Dataset entries:
•••
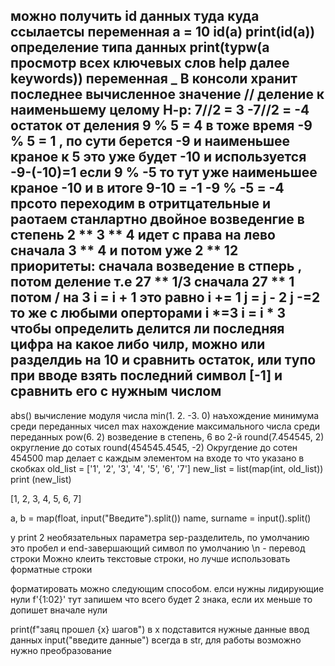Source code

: можно получить id данных туда куда ссылаетсы переменная
 a = 10
 id(a)
 print(id(a))
 определение типа данных print(typw(a
 просмотр всех ключевых слов help далее keywords))
 переменная _ В консоли хранит последнее вычисленное значение
 // деление к наименьшему целому Н-р: 7//2 = 3
 -7//2 = -4
 остаток от деления 9 % 5 = 4
 в тоже время -9 % 5  = 1 , по сути берется -9 и наименьшее краное к 5 
 это уже будет -10 и используется -9-(-10)=1
 если 9 % -5 то тут уже наименьшее краное -10 и в итоге
 9-10 = -1
 -9 % -5 = -4 прсото переходим в отритцательные и раотаем станлартно
 двойное возведенгие в степень 2 ** 3 ** 4 идет с права на лево
 сначала 3 ** 4 и потом уже 2 ** 12
 приоритеты: сначала возведение в стперь , потом деление
 т.е 27 ** 1/3 сначала 27 ** 1 потом / на 3
 i = i + 1 это равно i += 1   j = j - 2  j -=2
 то же с любыми оперторами i *=3  i = i * 3
чтобы определить делится ли последняя цифра на какое либо чилр, можно или разделдиь на 10 и сравнить остаток,
или тупо при вводе взять последний символ [-1] и сравнить его с нужным числом
----------------------------------
 abs() вычисление модуля числа
 min(1. 2. -3. 0) наъхождение минимума среди переданных чисел
 max нахождение максимального числа среди переданных
 pow(6. 2) возведение в степень, 6 во 2-й
 round(7.454545, 2) округление до сотых
 round(454545.4545, -2) Округдение до сотен 454500
 map делает с каждым элементом на входе то что указано в скобках
old_list = ['1', '2', '3', '4', '5', '6', '7']
new_list = list(map(int, old_list))
print (new_list)
 
[1, 2, 3, 4, 5, 6, 7]

a, b = map(float, input("Введите").split())
name, surname = input().split()

у print 2 необязательных параметра 
sep-разделитель, по умолчанию это пробел и 
end-завершающий символ по умолчанию \n - перевод строки
 Можно клеить текстовые строки, но лучше использовать форматные строки

форматировать можно следующим способом. елси нужны лидирующие нули f'{1:02}'  тут запишем что всего будет
2 знака, если их меньше то допишет вначале нули


print(f"заяц прошел {x} шагов") в x подставится нужные данные
ввод данных input("введите данные") всегда в str, для работы
возможно нужно преобразование


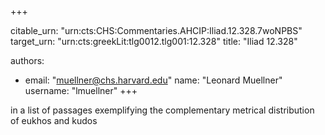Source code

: +++


citable_urn: "urn:cts:CHS:Commentaries.AHCIP:Iliad.12.328.7woNPBS"
target_urn: "urn:cts:greekLit:tlg0012.tlg001:12.328"
title: "Iliad 12.328"

authors:
- email: "muellner@chs.harvard.edu"
  name: "Leonard Muellner"
  username: "lmuellner"
+++

<p>in a list of passages exemplifying the complementary metrical distribution of eukhos and kudos</p>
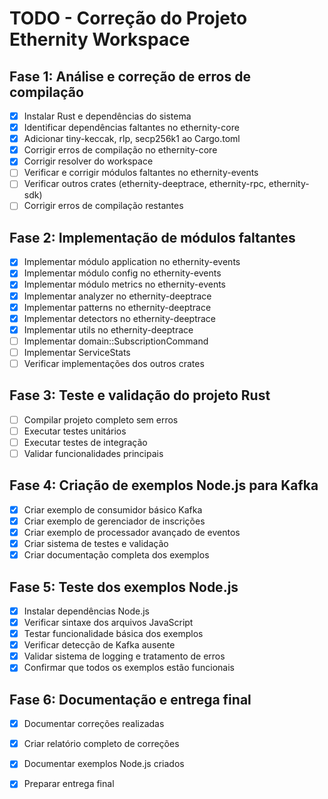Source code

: # TODO - Correção do Projeto Ethernity Workspace

## Fase 1: Análise e correção de erros de compilação
- [x] Instalar Rust e dependências do sistema
- [x] Identificar dependências faltantes no ethernity-core
- [x] Adicionar tiny-keccak, rlp, secp256k1 ao Cargo.toml
- [x] Corrigir erros de compilação no ethernity-core
- [x] Corrigir resolver do workspace
- [ ] Verificar e corrigir módulos faltantes no ethernity-events
- [ ] Verificar outros crates (ethernity-deeptrace, ethernity-rpc, ethernity-sdk)
- [ ] Corrigir erros de compilação restantes

## Fase 2: Implementação de módulos faltantes
- [x] Implementar módulo application no ethernity-events
- [x] Implementar módulo config no ethernity-events
- [x] Implementar módulo metrics no ethernity-events
- [x] Implementar analyzer no ethernity-deeptrace
- [x] Implementar patterns no ethernity-deeptrace
- [x] Implementar detectors no ethernity-deeptrace
- [x] Implementar utils no ethernity-deeptrace
- [ ] Implementar domain::SubscriptionCommand
- [ ] Implementar ServiceStats
- [ ] Verificar implementações dos outros crates

## Fase 3: Teste e validação do projeto Rust
- [ ] Compilar projeto completo sem erros
- [ ] Executar testes unitários
- [ ] Executar testes de integração
- [ ] Validar funcionalidades principais

## Fase 4: Criação de exemplos Node.js para Kafka
- [x] Criar exemplo de consumidor básico Kafka
- [x] Criar exemplo de gerenciador de inscrições
- [x] Criar exemplo de processador avançado de eventos
- [x] Criar sistema de testes e validação
- [x] Criar documentação completa dos exemplos

## Fase 5: Teste dos exemplos Node.js
- [x] Instalar dependências Node.js
- [x] Verificar sintaxe dos arquivos JavaScript
- [x] Testar funcionalidade básica dos exemplos
- [x] Verificar detecção de Kafka ausente
- [x] Validar sistema de logging e tratamento de erros
- [x] Confirmar que todos os exemplos estão funcionais

## Fase 6: Documentação e entrega final
- [x] Documentar correções realizadas
- [x] Criar relatório completo de correções
- [x] Documentar exemplos Node.js criados
- [x] Preparar entrega final

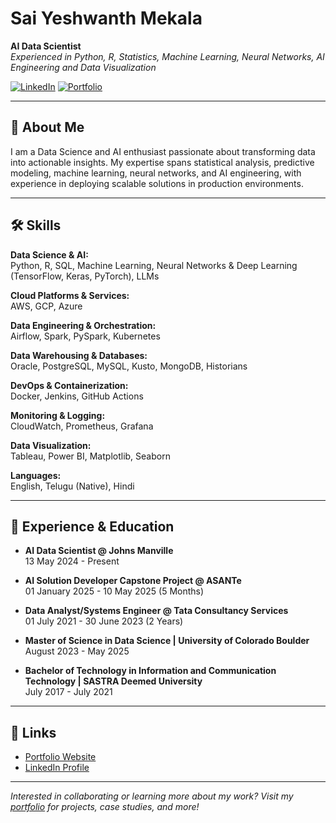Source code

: # Sai Yeshwanth Mekala

**AI Data Scientist**  
_Experienced in Python, R, Statistics, Machine Learning, Neural Networks, AI Engineering and Data Visualization_

[![LinkedIn](https://img.shields.io/badge/LinkedIn-Profile-blue?logo=linkedin)](https://www.linkedin.com/in/sai-yeshwanth-mekala/)
[![Portfolio](https://img.shields.io/badge/Portfolio-Website-green)](https://msaiyeshwanth.github.io/portfolio/)

---

## 👋 About Me

I am a Data Science and AI enthusiast passionate about transforming data into actionable insights. My expertise spans statistical analysis, predictive modeling, machine learning, neural networks, and AI engineering, with experience in deploying scalable solutions in production environments.

---

## 🛠️ Skills

**Data Science & AI:**  
Python, R, SQL, Machine Learning, Neural Networks & Deep Learning (TensorFlow, Keras, PyTorch), LLMs

**Cloud Platforms & Services:**  
AWS, GCP, Azure

**Data Engineering & Orchestration:**  
Airflow, Spark, PySpark, Kubernetes

**Data Warehousing & Databases:**  
Oracle, PostgreSQL, MySQL, Kusto, MongoDB, Historians

**DevOps & Containerization:**  
Docker, Jenkins, GitHub Actions

**Monitoring & Logging:**  
CloudWatch, Prometheus, Grafana

**Data Visualization:**  
Tableau, Power BI, Matplotlib, Seaborn

**Languages:**  
English, Telugu (Native), Hindi

---

## 💼 Experience & Education

- **AI Data Scientist @ Johns Manville**  
  13 May 2024 - Present

- **AI Solution Developer Capstone Project @ ASANTe**  
  01 January 2025 - 10 May 2025 (5 Months)

- **Data Analyst/Systems Engineer @ Tata Consultancy Services**  
  01 July 2021 - 30 June 2023 (2 Years)

- **Master of Science in Data Science | University of Colorado Boulder**  
  August 2023 - May 2025

- **Bachelor of Technology in Information and Communication Technology | SASTRA Deemed University**  
  July 2017 - July 2021

---

## 🔗 Links

- [Portfolio Website](https://msaiyeshwanth.github.io/portfolio/)
- [LinkedIn Profile](https://www.linkedin.com/in/sai-yeshwanth-mekala/)

---

_Interested in collaborating or learning more about my work? Visit my [portfolio](https://msaiyeshwanth.github.io/portfolio/) for projects, case studies, and more!_
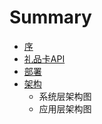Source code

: # Summary

* [序](README.md)
* [礼品卡API](billing/billing_api.md)
* [部署](installation/installation.md)
* [架构](arch/arch.md)
   * 系统层架构图
   * 应用层架构图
•••
▶ **EXERCISE DESCRIPTION**
Above are records; say how many of their lines contain the word "split", giving only the number.

▶ **YOUR SOLUTION**
2